Am 24. Juli 1944 erreichen sowjetische Soldaten zusammen mit polnischen Militäreinheiten das Lager, das ein US-amerikanischer Kriegsreporter kurze Zeit später als "schrecklichsten Ort der Welt und wahren Zubringer für die Produktion des Todes" bezeichnen wird: das Konzentrations- und Vernichtungslager Lublin-Majdanek im von Deutschland besetzten Polen.

Kurz zuvor haben die Nationalsozialisten den Massenmord an 78.000 Menschen, darunter etwa 60.000 Juden, außerdem Polen, Weißrussen und Ukrainer, zu vertuschen versucht, die Häftlinge abtransportiert und mehrere Gebäude niedergebrannt. Vertuschen wollten die Nazis damit auch, dass sie systematisch Menschen in Lagern ermordeten.
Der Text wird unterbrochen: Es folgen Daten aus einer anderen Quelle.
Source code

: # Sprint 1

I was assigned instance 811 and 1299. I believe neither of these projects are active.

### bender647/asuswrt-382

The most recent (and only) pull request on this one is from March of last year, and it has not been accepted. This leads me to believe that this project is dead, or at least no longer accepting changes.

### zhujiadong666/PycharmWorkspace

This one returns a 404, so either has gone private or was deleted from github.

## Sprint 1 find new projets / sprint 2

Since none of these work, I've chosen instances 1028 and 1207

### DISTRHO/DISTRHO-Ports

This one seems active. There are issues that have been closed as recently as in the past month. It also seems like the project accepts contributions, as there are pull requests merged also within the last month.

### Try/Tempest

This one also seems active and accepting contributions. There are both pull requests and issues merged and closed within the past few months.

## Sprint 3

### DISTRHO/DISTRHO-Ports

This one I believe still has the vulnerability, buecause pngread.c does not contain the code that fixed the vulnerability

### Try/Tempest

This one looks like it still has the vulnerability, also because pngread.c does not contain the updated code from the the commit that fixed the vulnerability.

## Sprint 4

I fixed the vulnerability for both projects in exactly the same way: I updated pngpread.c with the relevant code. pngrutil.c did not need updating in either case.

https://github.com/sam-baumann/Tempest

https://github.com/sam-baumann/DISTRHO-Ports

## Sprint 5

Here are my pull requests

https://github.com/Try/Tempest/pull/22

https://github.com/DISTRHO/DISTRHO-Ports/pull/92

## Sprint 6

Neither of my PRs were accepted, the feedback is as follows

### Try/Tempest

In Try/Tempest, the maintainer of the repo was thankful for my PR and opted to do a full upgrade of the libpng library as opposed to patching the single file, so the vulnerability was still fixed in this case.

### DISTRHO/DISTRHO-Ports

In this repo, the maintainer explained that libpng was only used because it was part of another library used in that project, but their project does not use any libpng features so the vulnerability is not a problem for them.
Der Holocaust, im hebräischen "Schoah" (wörtlich "große Katastrophe") genannt, war das Vernichtungsprogramm der Nationalsozialisten. Besonders betroffen waren Juden in ganz Europa. Schätzungsweise sechs Millionen Juden kamen zwischen 1933 bis 1945 ums Leben, viele wurden in Konzentrations- oder Straflagern ermordet. Auch Sinti, Roma, Obdachlose, politisch Andersdenkende wurden verfolgt und ermordet. Auschwitz-Birkenau, im heutigen Polen, war das größte dieser Lager. Dort wurden Menschen in Gaskammern ermordet oder erschossen. Lublin-Majdanek war ebenfalls eines der großen Lager.
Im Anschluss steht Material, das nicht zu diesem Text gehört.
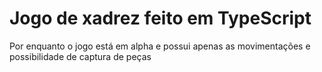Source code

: # Jogo de xadrez feito em TypeScript 

Por enquanto o jogo está em alpha e possui apenas as movimentações e possibilidade de captura de peças
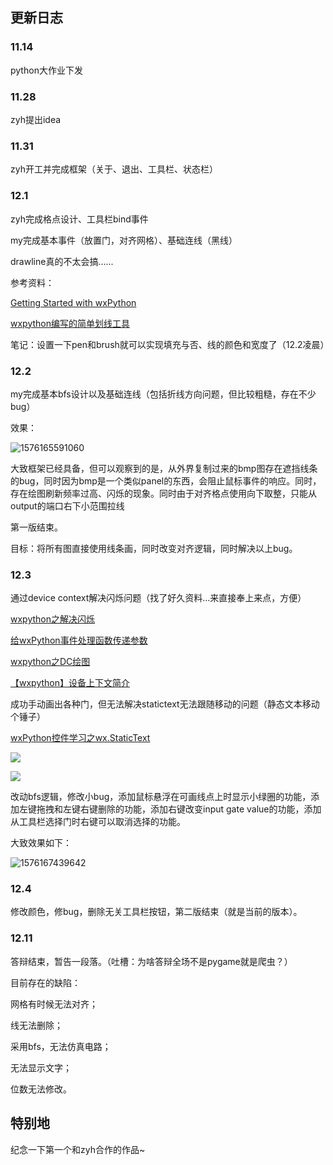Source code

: ## 更新日志

### 11.14 

python大作业下发

### 11.28 

zyh提出idea

### 11.31 

zyh开工并完成框架（关于、退出、工具栏、状态栏）

### 12.1

zyh完成格点设计、工具栏bind事件

my完成基本事件（放置门，对齐网格）、基础连线（黑线）

drawline真的不太会搞......

参考资料：

[Getting Started with wxPython](https://blog.csdn.net/chenghit/article/details/50421090)

[wxpython编写的简单划线工具](https://blog.csdn.net/sileiam/article/details/17152005)

笔记：设置一下pen和brush就可以实现填充与否、线的颜色和宽度了（12.2凌晨）

### 12.2 

my完成基本bfs设计以及基础连线（包括折线方向问题，但比较粗糙，存在不少bug）

效果：

![1576165591060](logimages/firstversion.png)

大致框架已经具备，但可以观察到的是，从外界复制过来的bmp图存在遮挡线条的bug，同时因为bmp是一个类似panel的东西，会阻止鼠标事件的响应。同时，存在绘图刷新频率过高、闪烁的现象。同时由于对齐格点使用向下取整，只能从output的端口右下小范围拉线

第一版结束。

目标：将所有图直接使用线条画，同时改变对齐逻辑，同时解决以上bug。

### 12.3

通过device context解决闪烁问题（找了好久资料...来直接奉上来点，方便）

[wxpython之解决闪烁](https://blog.csdn.net/webzhuce/article/details/72802670)

[给wxPython事件处理函数传递参数](https://segmentfault.com/a/1190000000487499)

[wxpython之DC绘图](https://blog.csdn.net/m0_37816922/article/details/99582939)

[【wxpython】设备上下文简介](https://blog.csdn.net/linuxarmsummary/article/details/78838417)

成功手动画出各种门，但无法解决statictext无法跟随移动的问题（静态文本移动个锤子）

[wxPython控件学习之wx.StaticText](https://www.cnblogs.com/ankier/archive/2012/09/16/2687945.html)

![](logimages/gates.png)

![](logimages/secondversion.png)

改动bfs逻辑，修改小bug，添加鼠标悬浮在可画线点上时显示小绿圈的功能，添加左键拖拽和左键右键删除的功能，添加右键改变input gate value的功能，添加从工具栏选择门时右键可以取消选择的功能。

大致效果如下：

![1576167439642](logimages/secondversion2.png)

### 12.4  

修改颜色，修bug，删除无关工具栏按钮，第二版结束（就是当前的版本）。

### 12.11 

答辩结束，暂告一段落。（吐槽：为啥答辩全场不是pygame就是爬虫？）

目前存在的缺陷：

网格有时候无法对齐；

线无法删除；

采用bfs，无法仿真电路；

无法显示文字；

位数无法修改。

## 特别地

纪念一下第一个和zyh合作的作品~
Der stellvertretende Direktor des staatlichen Museums Majdanek, Wieslaw Wysok, sagt gegenüber der DW: "Es wurden schockierende Beweise der von den Deutschen begangenen Verbrechen vorgefunden: Asche, Knochen, menschliche Überreste und Körper der ermordeten und verstorbenen Häftlinge, vorwiegend Juden und Polen. Die tragische Dimension des Ortes wurde darüber hinaus durch die erhalten gebliebenen Spuren des Verbrechens deutlich: Gaskammern, Krematorien, Häftlingsbaracken, Hunderttausende von Schuhen."
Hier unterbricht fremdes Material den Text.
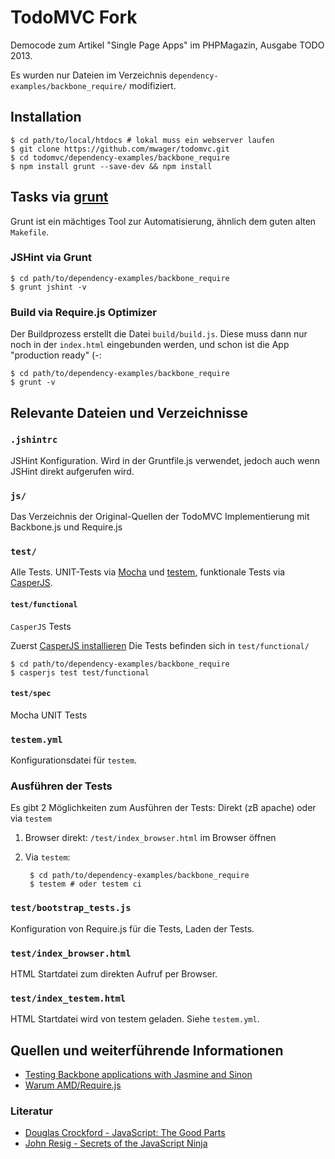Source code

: # TodoMVC Fork

Democode zum Artikel "Single Page Apps" im PHPMagazin, Ausgabe TODO 2013.

Es wurden nur Dateien im Verzeichnis `dependency-examples/backbone_require/` modifiziert.


## Installation

    $ cd path/to/local/htdocs # lokal muss ein webserver laufen
    $ git clone https://github.com/mwager/todomvc.git
    $ cd todomvc/dependency-examples/backbone_require
    $ npm install grunt --save-dev && npm install


## Tasks via [grunt](http://gruntjs.com)

Grunt ist ein mächtiges Tool zur Automatisierung, ähnlich dem guten
alten `Makefile`.

### JSHint via Grunt

    $ cd path/to/dependency-examples/backbone_require
    $ grunt jshint -v

### Build via Require.js Optimizer

Der Buildprozess erstellt die Datei `build/build.js`. Diese muss dann nur noch
in der `index.html` eingebunden werden, und schon ist die App "production ready" (-:

    $ cd path/to/dependency-examples/backbone_require
    $ grunt -v



## Relevante Dateien und Verzeichnisse

### `.jshintrc`

JSHint Konfiguration. Wird in der Gruntfile.js verwendet, jedoch auch wenn JSHint
direkt aufgerufen wird.

### `js/`

Das Verzeichnis der Original-Quellen der TodoMVC Implementierung mit Backbone.js
und Require.js


### `test/`

Alle Tests. UNIT-Tests via [Mocha](http://visionmedia.github.com/mocha/) und
[testem](https://github.com/airportyh/testem), funktionale Tests via
[CasperJS](http://casperjs.org/).

#### `test/functional`

`CasperJS` Tests

Zuerst [CasperJS installieren](http://casperjs.org/installation.html)
Die Tests befinden sich in `test/functional/`

    $ cd path/to/dependency-examples/backbone_require
    $ casperjs test test/functional

#### `test/spec`

Mocha UNIT Tests


### `testem.yml`

Konfigurationsdatei für `testem`.

### Ausführen der Tests

Es gibt 2 Möglichkeiten zum Ausführen der Tests: Direkt (zB apache) oder via
`testem`

1. Browser direkt: `/test/index_browser.html` im Browser öffnen
2. Via `testem`:

        $ cd path/to/dependency-examples/backbone_require
        $ testem # oder testem ci


### `test/bootstrap_tests.js`

Konfiguration von Require.js für die Tests, Laden der Tests.


### `test/index_browser.html`

HTML Startdatei zum direkten Aufruf per Browser.


### `test/index_testem.html`

HTML Startdatei wird von testem geladen. Siehe `testem.yml`.



## Quellen und weiterführende Informationen

* [Testing Backbone applications with Jasmine and Sinon](http://tinnedfruit.com/2011/03/03/testing-backbone-apps-with-jasmine-sinon.html)
* [Warum AMD/Require.js](https://gist.github.com/desandro/4686136)

### Literatur

* [Douglas Crockford - JavaScript: The Good Parts](http://shop.oreilly.com/product/9780596517748.do)
* [John Resig - Secrets of the JavaScript Ninja](http://jsninja.com)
Mann mit Glatze schaut in die Kamera
"Viele Häftlinge wurden ausgenutzt und dann mit Aushungern, Auszehrung und Krankheiten vernichtet" - Wieslaw WysokBild: Staatliche Museum Majdanek

Schon Ende Juli 1944, also ein halbes Jahr vor der Befreiung des Vernichtungslagers Auschwitz, wird klar: die Ermordung der Juden und Polen ist keineswegs Kriegspropaganda, sondern grausame Realität. Auf Befehl vom Reichsführer der SS, Heinrich Himmler, im Herbst 1941 errichtet, sei die Funktion von Majdanek als Vernichtungslager prägend, so Wysok.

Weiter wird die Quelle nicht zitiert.